_EXERCISE DETAILS_: Show each line of the data below that has the string "build" in it.

_MATERIAL FOR THIS TASK_:
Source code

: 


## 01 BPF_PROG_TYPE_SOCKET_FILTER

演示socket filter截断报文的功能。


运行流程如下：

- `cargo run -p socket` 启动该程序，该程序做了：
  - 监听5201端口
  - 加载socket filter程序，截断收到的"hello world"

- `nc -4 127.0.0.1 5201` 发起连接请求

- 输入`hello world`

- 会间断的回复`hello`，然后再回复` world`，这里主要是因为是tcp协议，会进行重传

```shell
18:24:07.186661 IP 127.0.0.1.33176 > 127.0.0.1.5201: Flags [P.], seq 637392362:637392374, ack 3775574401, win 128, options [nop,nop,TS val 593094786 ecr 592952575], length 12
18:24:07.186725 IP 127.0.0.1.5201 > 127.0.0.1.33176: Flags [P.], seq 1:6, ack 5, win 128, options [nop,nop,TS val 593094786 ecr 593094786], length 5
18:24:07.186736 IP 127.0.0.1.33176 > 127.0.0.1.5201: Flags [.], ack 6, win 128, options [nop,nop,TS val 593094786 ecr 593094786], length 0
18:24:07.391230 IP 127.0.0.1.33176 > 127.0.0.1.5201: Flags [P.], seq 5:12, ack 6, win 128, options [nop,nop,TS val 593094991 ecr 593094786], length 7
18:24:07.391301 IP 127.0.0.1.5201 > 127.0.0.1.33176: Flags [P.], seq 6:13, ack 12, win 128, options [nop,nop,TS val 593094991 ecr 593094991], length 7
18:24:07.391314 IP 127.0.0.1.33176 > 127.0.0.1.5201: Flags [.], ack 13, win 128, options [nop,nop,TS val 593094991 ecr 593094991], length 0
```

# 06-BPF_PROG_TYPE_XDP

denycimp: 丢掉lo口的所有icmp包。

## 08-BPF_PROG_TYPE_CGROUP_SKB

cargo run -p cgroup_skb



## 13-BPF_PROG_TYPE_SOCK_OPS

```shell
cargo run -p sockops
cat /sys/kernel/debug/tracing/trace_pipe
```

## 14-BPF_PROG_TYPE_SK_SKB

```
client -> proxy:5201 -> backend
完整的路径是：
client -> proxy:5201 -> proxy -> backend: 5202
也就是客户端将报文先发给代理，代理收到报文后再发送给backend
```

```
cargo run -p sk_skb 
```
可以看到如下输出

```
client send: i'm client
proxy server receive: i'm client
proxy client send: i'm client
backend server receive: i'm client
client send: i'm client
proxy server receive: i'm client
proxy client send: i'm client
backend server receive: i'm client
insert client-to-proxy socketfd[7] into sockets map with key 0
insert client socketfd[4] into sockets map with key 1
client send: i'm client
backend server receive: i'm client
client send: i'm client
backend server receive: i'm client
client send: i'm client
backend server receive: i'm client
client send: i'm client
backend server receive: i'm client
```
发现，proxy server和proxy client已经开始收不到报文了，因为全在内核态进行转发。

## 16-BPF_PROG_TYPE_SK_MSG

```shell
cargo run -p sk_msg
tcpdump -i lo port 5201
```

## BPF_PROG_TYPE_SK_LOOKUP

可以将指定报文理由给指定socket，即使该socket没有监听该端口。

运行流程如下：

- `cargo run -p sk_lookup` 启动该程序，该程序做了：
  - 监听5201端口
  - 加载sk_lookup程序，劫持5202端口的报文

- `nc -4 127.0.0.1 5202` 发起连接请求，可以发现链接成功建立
==
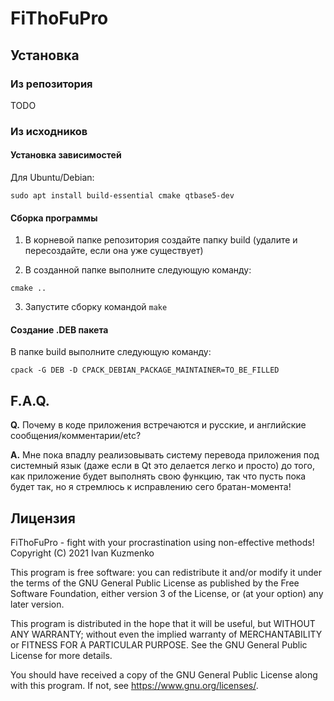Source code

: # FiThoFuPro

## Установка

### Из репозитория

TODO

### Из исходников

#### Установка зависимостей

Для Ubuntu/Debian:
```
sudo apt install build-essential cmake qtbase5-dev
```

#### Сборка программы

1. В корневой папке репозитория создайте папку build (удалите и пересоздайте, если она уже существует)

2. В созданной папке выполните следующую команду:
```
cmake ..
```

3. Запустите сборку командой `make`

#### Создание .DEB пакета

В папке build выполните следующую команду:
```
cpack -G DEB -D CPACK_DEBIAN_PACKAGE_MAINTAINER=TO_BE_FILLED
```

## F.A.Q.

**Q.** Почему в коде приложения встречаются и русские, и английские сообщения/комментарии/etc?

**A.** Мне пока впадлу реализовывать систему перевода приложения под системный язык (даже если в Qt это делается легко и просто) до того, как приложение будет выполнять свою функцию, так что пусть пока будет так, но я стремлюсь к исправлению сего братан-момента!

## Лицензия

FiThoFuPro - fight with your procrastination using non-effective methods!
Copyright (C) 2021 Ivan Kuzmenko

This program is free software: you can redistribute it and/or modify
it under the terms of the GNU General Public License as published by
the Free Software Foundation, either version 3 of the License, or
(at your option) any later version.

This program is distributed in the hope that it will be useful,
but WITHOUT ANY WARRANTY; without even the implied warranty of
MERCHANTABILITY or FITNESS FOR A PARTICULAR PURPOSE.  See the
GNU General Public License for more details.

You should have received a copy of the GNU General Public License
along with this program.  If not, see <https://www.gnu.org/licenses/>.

_SOLUTION_:
sudo apt install build-essential cmake qtbase5-dev
1. В корневой папке репозитория создайте папку build (удалите и пересоздайте, если она уже существует)
В папке build выполните следующую команду:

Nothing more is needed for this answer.